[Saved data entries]

——

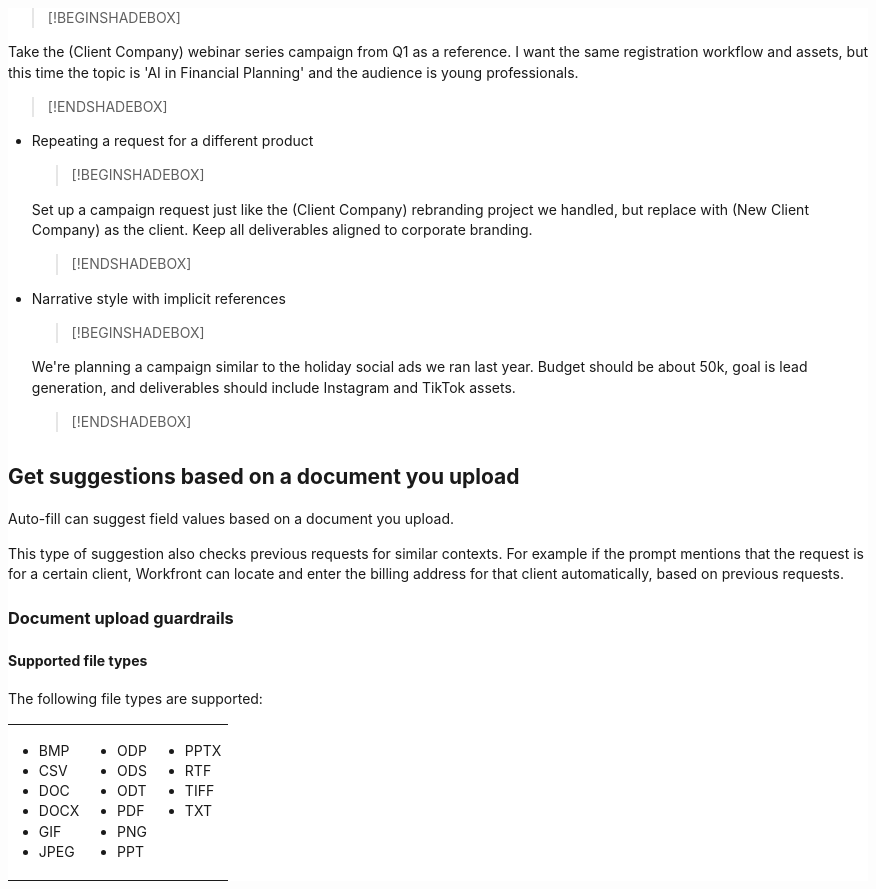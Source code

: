   >[!BEGINSHADEBOX]

   Take the (Client Company) webinar series campaign from Q1 as a reference. I want the same registration workflow and assets, but this time the topic is 'AI in Financial Planning' and the audience is young professionals.

   >[!ENDSHADEBOX]

* Repeating a request for a different product

   >[!BEGINSHADEBOX]

   Set up a campaign request just like the (Client Company) rebranding project we handled, but replace with (New Client Company) as the client. Keep all deliverables aligned to corporate branding.

   >[!ENDSHADEBOX]

* Narrative style with implicit references

   >[!BEGINSHADEBOX]
 
   We're planning a campaign similar to the holiday social ads we ran last year. Budget should be about 50k, goal is lead generation, and deliverables should include Instagram and TikTok assets.

   >[!ENDSHADEBOX]

   
## Get suggestions based on a document you upload

Auto-fill can suggest field values based on a document you upload. 

This type of suggestion also checks previous requests for similar contexts. For example if the prompt mentions that the request is for a certain client, Workfront can locate and enter the billing address for that client automatically, based on previous requests.

### Document upload guardrails

#### Supported file types

The following file types are supported:

<table>
<tr style="border: 0;">
<td>
<ul>
<li>BMP</li>
<li>CSV</li>
<li>DOC</li>
<li>DOCX</li>
<li>GIF</li>
<li>JPEG</li>
</ul>
</td>
<td>
<ul>
<li>ODP</li>
<li>ODS</li>
<li>ODT</li>
<li>PDF</li>
<li>PNG</li>
<li>PPT</li>
</ul>
</td>
<td>
<ul>
<li>PPTX</li>
<li>RTF</li>
<li>TIFF</li>
<li>TXT</li>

——

→ **Aim of the task**: Number of lines above with the word "deliverables": state it alone.

→ **Result for this task**: 2